The factual inquiries set forth in Graham v. John Deere Co., 383 U.S. 1, 148 USPQ 459 (1966), that are applied for establishing a background for determining obviousness under 35 U.S.C. 103 are summarized as follows:
1. Determining the scope and contents of the prior art.
2. Ascertaining the differences between the prior art and the claims at issue.
3. Resolving the level of ordinary skill in the pertinent art.
4. Considering objective evidence present in the application indicating obviousness or nonobviousness.
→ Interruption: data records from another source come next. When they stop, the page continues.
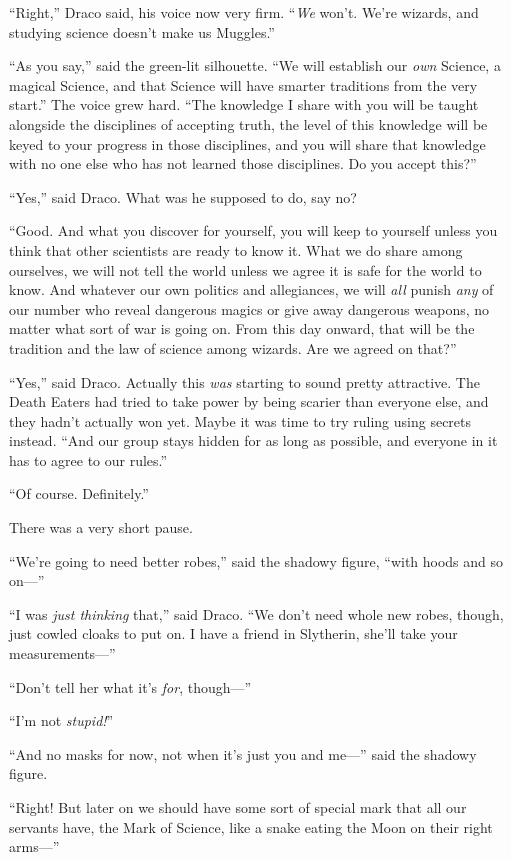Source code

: “Right,” Draco said, his voice now very firm. “\emph{We} won’t. We’re wizards, and studying science doesn’t make us Muggles.”

“As you say,” said the green-lit silhouette. “We will establish our \emph{own} Science, a magical Science, and that Science will have smarter traditions from the very start.” The voice grew hard. “The knowledge I share with you will be taught alongside the disciplines of accepting truth, the level of this knowledge will be keyed to your progress in those disciplines, and you will share that knowledge with no one else who has not learned those disciplines. Do you accept this?”

“Yes,” said Draco. What was he supposed to do, say no?

“Good. And what you discover for yourself, you will keep to yourself unless you think that other scientists are ready to know it. What we do share among ourselves, we will not tell the world unless we agree it is safe for the world to know. And whatever our own politics and allegiances, we will \emph{all} punish \emph{any} of our number who reveal dangerous magics or give away dangerous weapons, no matter what sort of war is going on. From this day onward, that will be the tradition and the law of science among wizards. Are we agreed on that?”

“Yes,” said Draco. Actually this \emph{was} starting to sound pretty attractive. The Death Eaters had tried to take power by being scarier than everyone else, and they hadn’t actually won yet. Maybe it was time to try ruling using secrets instead. “And our group stays hidden for as long as possible, and everyone in it has to agree to our rules.”

“Of course. Definitely.”

There was a very short pause.

“We’re going to need better robes,” said the shadowy figure, “with hoods and so on—”

“I was \emph{just thinking} that,” said Draco. “We don’t need whole new robes, though, just cowled cloaks to put on. I have a friend in Slytherin, she’ll take your measurements—”

“Don’t tell her what it’s \emph{for}, though—”

“I’m not \emph{stupid!}”

“And no masks for now, not when it’s just you and me—” said the shadowy figure.

“Right! But later on we should have some sort of special mark that all our servants have, the Mark of Science, like a snake eating the Moon on their right arms—”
This application currently names joint inventors. In considering patentability of the claims the examiner presumes that the subject matter of the various claims was commonly owned as of the effective filing date of the claimed invention(s) absent any evidence to the contrary. Applicant is advised of the obligation under 37 CFR 1.56 to point out the inventor and effective filing dates of each claim that was not commonly owned as of the effective filing date of the later invention in order for the examiner to consider the applicability of 35 U.S.C. 102(b)(2)(C) for any potential 35 U.S.C. 102(a)(2) prior art against the later invention.
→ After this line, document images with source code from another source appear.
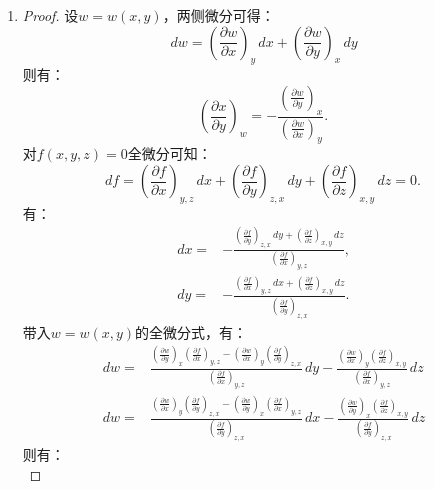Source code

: \documentclass[reqno,a4paper,12pt]{amsart}
\begin{document}
\begin{enumerate}
	\item 
	\begin{proof}
		设$w = w(x, y)$，两侧微分可得：
		\[
			\,d w = \left( \frac{\partial w}{\partial x} \right)_y \,dx + \left( \frac{\partial w}{\partial y} \right)_x \,dy
		\]
		则有：
		\[
			\left( \frac{\partial x}{\partial y} \right)_w = -\frac{\left( \frac{\partial w}{\partial y} \right)_x}{\left( \frac{\partial w}{\partial x} \right)_y}.
		\]
		对$f(x, y, z) = 0$全微分可知：
		\[
			df = \left( \frac{\partial f}{\partial x} \right)_{y, z}\,dx + \left( \frac{\partial f}{\partial y} \right)_{z, x}\,dy + \left( \frac{\partial f}{\partial z} \right)_{x, y}\,dz = 0.
		\]
		有：
		\begin{equation*}
		\begin{aligned}
			\,dx =& -\frac{\left( \frac{\partial f}{\partial y} \right)_{z, x}\,dy + \left( \frac{\partial f}{\partial z} \right)_{x, y}\,dz}{\left( \frac{\partial f}{\partial x} \right)_{y, z}}, \\
			\,dy =& -\frac{\left( \frac{\partial f}{\partial x} \right)_{y, z}\,dx + \left( \frac{\partial f}{\partial z} \right)_{x, y}\,dz}{\left( \frac{\partial f}{\partial y} \right)_{z, x}}.
		\end{aligned}
		\end{equation*}
		带入$w = w(x, y)$的全微分式，有：
		\begin{equation*}
		\begin{aligned}
			\,d w =& \frac{\left( \frac{\partial w}{\partial y} \right)_x \left( \frac{\partial f}{\partial x} \right)_{y, z} - \left( \frac{\partial w}{\partial x} \right)_y \left( \frac{\partial f}{\partial y} \right)_{z, x}}{\left( \frac{\partial f}{\partial x} \right)_{y, z}}\,dy - \frac{\left( \frac{\partial w}{\partial x} \right)_y \left( \frac{\partial f}{\partial z} \right)_{x, y}}{\left( \frac{\partial f}{\partial x} \right)_{y, z}}\,dz \\
			\,d w =& \frac{\left( \frac{\partial w}{\partial x} \right)_y \left( \frac{\partial f}{\partial y} \right)_{z, x} - \left( \frac{\partial w}{\partial y} \right)_x \left( \frac{\partial f}{\partial x} \right)_{y, z}}{\left( \frac{\partial f}{\partial y} \right)_{z, x}}\,dx - \frac{\left( \frac{\partial w}{\partial y} \right)_x \left( \frac{\partial f}{\partial z} \right)_{x, y}}{\left( \frac{\partial f}{\partial y} \right)_{z, x}}\,dz
		\end{aligned}
		\end{equation*}
		则有：
		\begin{equation*}

\end{equation*}
\end{proof}
\end{enumerate}
\end{document}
Claims 2-3 stand rejected under 35 U.S.C. 103 as being unpatentable over Chen et al. (Stem Cell. Res. 2016; 7:2) in view of Okubo et al. (Stem Cell. Rep. 2016; 7:649-663) and Shin (US11566221). The rejection is maintained for the reasons of record and the reasons set forth below.
Response to Arguments
On p. 3-5 of the response, Applicant argues that: i) for the reasons set forth above, Chen does not the same product as instantly claimed and Shin and Okubo do not compensate the deficiencies of Chen; ii) Okubo does not disclose a -secretase inhibitor-treated neurosphere derived from hPSCs for treatment in a chronic phase of spinal cord injury nor that the neurosphere in which phosphorylation of p38 MAPK is enhanced as compared to a control; iii) Shhin does not disclose the claimed -secretase inhibitor-treated neurosphere in a chronic phase spinal cord injury. Shin teaches treating human iPSCs with GIBCO PSC neural induction medium to induce NSCs. The Shin’s product is a differentiated neuronal cell, not a neurosphere in which phosphorylation of p38 MAPK; iv) at the time filing, transplanting neural stem/progenitor cells during the chronic phase of spinal cord injury was less effective compared to transplantation during the acute or subacute phases. The present application demonstrates a -secretase inhibitor-treated neurosphere can be used for treating chronic phase spinal cord injury, and such neurosphere increased phosphorylation of p38MAPK, which is required to promote axonal regeneration.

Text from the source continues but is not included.